Judge Robinson grants-in-part defendant’s motion for judgment as a matter of law following verdict in plaintiff’s favor
In MobileMedia Ideas, LLC v. Apple, Inc., C.A. No. 10-258-SLR-MPT (D. Del. Sept. 5, 2013), Judge Sue L. Robinson granted defendant’s renewed motion for judgment as a matter of law with respect to invalidity and non-infringement of one patent-in-suit and with respect to invalidity of one claim of another patent-in-suit, and denied the motion in all other respects.
Following a seven-day jury trial in 2012, the jury found direct infringement and validity of the three patents-in-suit. Id. at 1. Defendant renewed its motion for judgment as a matter of law that the asserted claims of the three patents-in-suit were invalid and not infringed. Id. The three patents-in-suit (the ’075, ‘068, and ‘078 patents) “relate to a variety of technologies in information processing, computing, and mobile phones.” Id. at 3.

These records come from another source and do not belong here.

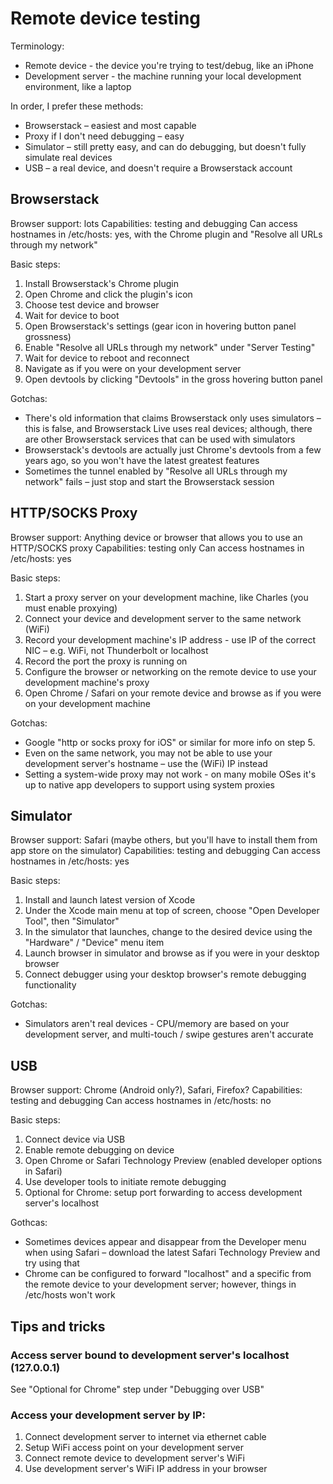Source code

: # Remote device testing

Terminology:

* Remote device - the device you're trying to test/debug, like an iPhone
* Development server - the machine running your local development environment, like a laptop

In order, I prefer these methods:

* Browserstack – easiest and most capable
* Proxy if I don't need debugging – easy
* Simulator – still pretty easy, and can do debugging, but doesn't fully simulate real devices
* USB – a real device, and doesn't require a Browserstack account


## Browserstack

Browser support: lots
Capabilities: testing and debugging
Can access hostnames in /etc/hosts: yes, with the Chrome plugin and "Resolve all URLs through my network"

Basic steps:
1. Install Browserstack's Chrome plugin
1. Open Chrome and click the plugin's icon
1. Choose test device and browser
1. Wait for device to boot
1. Open Browserstack's settings (gear icon in hovering button panel grossness)
1. Enable "Resolve all URLs through my network" under "Server Testing"
1. Wait for device to reboot and reconnect
1. Navigate as if you were on your development server
1. Open devtools by clicking "Devtools" in the gross hovering button panel

Gotchas:

* There's old information that claims Browserstack only uses simulators – this is false, and Browserstack Live uses real
 devices; although, there are other Browserstack services that can be used with simulators
* Browserstack's devtools are actually just Chrome's devtools from a few years ago, so you won't have the latest 
greatest features
* Sometimes the tunnel enabled by "Resolve all URLs through my network" fails – just stop and start the Browserstack session


## HTTP/SOCKS Proxy 

Browser support: Anything device or browser that allows you to use an HTTP/SOCKS proxy
Capabilities: testing only
Can access hostnames in /etc/hosts: yes 

Basic steps:

1. Start a proxy server on your development machine, like Charles (you must enable proxying)
1. Connect your device and development server to the same network (WiFi)
1. Record your development machine's IP address - use IP of the correct NIC – e.g. WiFi, not Thunderbolt or localhost 
1. Record the port the proxy is running on 
1. Configure the browser or networking on the remote device to use your development machine's proxy
1. Open Chrome / Safari on your remote device and browse as if you were on your development machine

Gotchas:

* Google "http or socks proxy for iOS" or similar for more info on step 5.
* Even on the same network, you may not be able to use your development server's hostname – use the (WiFi) IP instead
* Setting a system-wide proxy may not work - on many mobile OSes it's up to native app developers to support using system proxies


## Simulator

Browser support: Safari (maybe others, but you'll have to install them from app store on the simulator)
Capabilities: testing and debugging
Can access hostnames in /etc/hosts: yes

Basic steps:

1. Install and launch latest version of Xcode
1. Under the Xcode main menu at top of screen, choose "Open Developer Tool", then "Simulator"
1. In the simulator that launches, change to the desired device using the "Hardware" / "Device" menu item
1. Launch browser in simulator and browse as if you were in your desktop browser
1. Connect debugger using your desktop browser's remote debugging functionality

Gotchas:

* Simulators aren't real devices - CPU/memory are based on your development server, and multi-touch / swipe gestures 
aren't accurate


## USB

Browser support: Chrome (Android only?), Safari, Firefox?
Capabilities: testing and debugging
Can access hostnames in /etc/hosts: no 

Basic steps:

1. Connect device via USB
1. Enable remote debugging on device
1. Open Chrome or Safari Technology Preview (enabled developer options in Safari)
1. Use developer tools to initiate remote debugging
1. Optional for Chrome: setup port forwarding to access development server's localhost 

Gothcas:

* Sometimes devices appear and disappear from the Developer menu when using Safari – download the latest Safari 
Technology Preview and try using that
* Chrome can be configured to forward "localhost" and a specific from the remote device to your development server; 
however, things in /etc/hosts won't work


## Tips and tricks


### Access server bound to development server's localhost (127.0.0.1)

See "Optional for Chrome" step under "Debugging over USB"


### Access your development server by IP: 

1. Connect development server to internet via ethernet cable
1. Setup WiFi access point on your development server
1. Connect remote device to development server's WiFi
1. Use development server's WiFi IP address in your browser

As to the ‘075 patent, entitled “Method and Apparatus for Incoming Call Rejection,” the Court found that its asserted claims were invalid. There was no dispute that two prior art references disclosed the limitations of the asserted claims, but the parties disputed whether there was sufficient motivation to combine them. Id. at 18. The Court concluded that the plaintiff’s expert had “only offered conclusory testimony” to rebut defendant’s evidence and testimony that a person of ordinary skill would have found it obvious to combine these references. Id. at 19. “In addition, [plaintiff’s] infringement theory conflicts with [its invalidity expert’s] opinion.” See id. at 20-21. Therefore, the Court concluded that “even if the jury had resolved all disputed facts in [plaintiff’s] favor, the evidence could not support a finding” of validity. Id. at 22. As to infringement, the Court also granted defendant’s motion because plaintiff had not presented sufficient evidence to support its infringement theory. See id. at 22-27.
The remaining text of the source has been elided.